The California State Lands Commission in March approved a report on the environmental impacts of decommissioning the two reactors, setting the stage for the Coastal Commission decision.
“In the proposed project, most of the visible elements of the SONGS facility related to Units 2 and 3 (generally to three feet below local grade, although deeper in certain portions of the site) would be decommissioned, demolished, and disposed of in accordance with federal Nuclear Regulatory Commission (NRC) standards for handling and disposing of radioactive waste,” according to the Coastal Commission staff report, filed May 24.
Decommissioning operations covered under the permit are expected to be completed by 2027, staff said.
The report lays out the sequence of onshore decommissioning: Readying access roads and entrances for use by construction equipment, along with other preparatory activities; establishing interim water, electricity, and ventilation service; building temporary containment enclosures for site decontamination and disassembly; finishing radiological remediation in line with U.S. Nuclear Regulatory Commission rules; clearing nonradiological hazards; cutting up reactor vessel components for shipment and disposal; removing large components to off-site disposal; disassembling the containment structures; extracting any leftover above-grade infrastructure that remains onshore; partly removing below-grade structures; treating wastewater; disposing of solid waste; and removing and replacing the wastewater treatment facility.
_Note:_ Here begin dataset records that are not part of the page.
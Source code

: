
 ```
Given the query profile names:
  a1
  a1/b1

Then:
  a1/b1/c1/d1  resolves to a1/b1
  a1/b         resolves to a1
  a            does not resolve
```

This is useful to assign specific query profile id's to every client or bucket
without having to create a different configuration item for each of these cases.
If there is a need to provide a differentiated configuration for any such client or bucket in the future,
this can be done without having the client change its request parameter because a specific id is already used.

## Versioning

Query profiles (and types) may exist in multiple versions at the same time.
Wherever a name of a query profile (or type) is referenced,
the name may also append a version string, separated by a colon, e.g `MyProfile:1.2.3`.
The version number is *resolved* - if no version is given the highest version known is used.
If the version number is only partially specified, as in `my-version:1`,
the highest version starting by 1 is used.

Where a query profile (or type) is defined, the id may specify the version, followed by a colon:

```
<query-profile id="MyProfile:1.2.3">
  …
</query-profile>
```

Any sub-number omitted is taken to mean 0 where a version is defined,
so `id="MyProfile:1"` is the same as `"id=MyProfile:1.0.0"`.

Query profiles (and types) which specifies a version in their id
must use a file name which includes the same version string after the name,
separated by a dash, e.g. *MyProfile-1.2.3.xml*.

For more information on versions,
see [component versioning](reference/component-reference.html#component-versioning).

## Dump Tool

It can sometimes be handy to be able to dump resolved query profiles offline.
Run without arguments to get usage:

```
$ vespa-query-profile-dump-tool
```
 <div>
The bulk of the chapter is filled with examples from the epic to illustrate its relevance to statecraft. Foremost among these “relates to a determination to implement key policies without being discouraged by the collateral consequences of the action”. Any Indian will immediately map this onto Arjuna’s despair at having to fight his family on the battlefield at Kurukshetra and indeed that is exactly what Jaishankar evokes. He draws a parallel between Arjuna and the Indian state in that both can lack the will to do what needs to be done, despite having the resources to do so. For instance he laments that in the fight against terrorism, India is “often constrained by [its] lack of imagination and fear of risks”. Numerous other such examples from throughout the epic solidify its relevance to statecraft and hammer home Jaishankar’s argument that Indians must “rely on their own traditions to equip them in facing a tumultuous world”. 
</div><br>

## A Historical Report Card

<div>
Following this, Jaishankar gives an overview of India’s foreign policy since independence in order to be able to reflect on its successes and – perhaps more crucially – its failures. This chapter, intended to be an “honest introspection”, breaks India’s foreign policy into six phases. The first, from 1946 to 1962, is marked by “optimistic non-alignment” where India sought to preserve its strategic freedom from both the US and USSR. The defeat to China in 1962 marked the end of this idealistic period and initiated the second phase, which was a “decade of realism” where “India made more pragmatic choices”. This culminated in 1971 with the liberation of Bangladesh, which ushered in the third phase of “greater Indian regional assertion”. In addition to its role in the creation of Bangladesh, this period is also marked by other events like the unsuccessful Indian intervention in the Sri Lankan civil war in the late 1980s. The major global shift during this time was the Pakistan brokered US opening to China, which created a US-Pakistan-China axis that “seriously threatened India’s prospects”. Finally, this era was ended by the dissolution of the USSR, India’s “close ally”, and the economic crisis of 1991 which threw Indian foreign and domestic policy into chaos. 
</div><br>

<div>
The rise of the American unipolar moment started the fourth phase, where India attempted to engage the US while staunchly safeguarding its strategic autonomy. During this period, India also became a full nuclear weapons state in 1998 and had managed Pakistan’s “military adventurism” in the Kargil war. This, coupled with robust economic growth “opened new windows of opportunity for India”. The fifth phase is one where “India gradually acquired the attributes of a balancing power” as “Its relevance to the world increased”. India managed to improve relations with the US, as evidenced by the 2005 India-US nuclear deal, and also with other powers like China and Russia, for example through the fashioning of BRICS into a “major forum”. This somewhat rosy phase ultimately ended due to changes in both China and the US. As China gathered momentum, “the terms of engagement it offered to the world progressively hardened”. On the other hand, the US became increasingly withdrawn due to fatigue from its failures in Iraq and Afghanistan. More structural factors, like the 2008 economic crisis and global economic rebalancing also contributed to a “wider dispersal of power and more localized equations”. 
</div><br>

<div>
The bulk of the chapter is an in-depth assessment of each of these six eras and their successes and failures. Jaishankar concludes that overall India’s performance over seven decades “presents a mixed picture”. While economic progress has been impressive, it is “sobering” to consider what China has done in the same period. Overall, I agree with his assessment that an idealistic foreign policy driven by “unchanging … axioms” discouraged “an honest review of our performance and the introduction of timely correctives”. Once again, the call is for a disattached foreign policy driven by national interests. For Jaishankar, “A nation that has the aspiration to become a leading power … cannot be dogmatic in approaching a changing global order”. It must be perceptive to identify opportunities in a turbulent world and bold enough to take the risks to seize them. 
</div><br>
That would leave offshore conduits and other infrastructure to be removed under a follow-on Coastal Commission permit. The agency expects the application for that permit in about two years, Schwartz said.
SONGS’ dry-storage pad, ultimately holding about 3.5 million pounds of used fuel assemblies, would also remain until the material can be shipped off-site. Legally, that is the responsibility of the U.S. Department of Energy, though Southern California Edison agreed to study options as part of a 2017 settlement for a lawsuit against increased on-site storage of the used fuel. That study process is ongoing.
Among the special conditions recommended by Coastal Commission staff under the coastal development permit: Requiring SCE to provide the commission’s executive director with annual progress reports on decommissioning; payment of a $1 million mitigation fee to the California Ocean Protection Council for SONGS’ use of seawater from June 2013 to December 2022; and submission of plans for spill prevention control and contingency.
“SCE supports staff’s recommended conditions. SCE has not yet met these conditions, which take effect if the CCC approves the permit,” the utility said this week.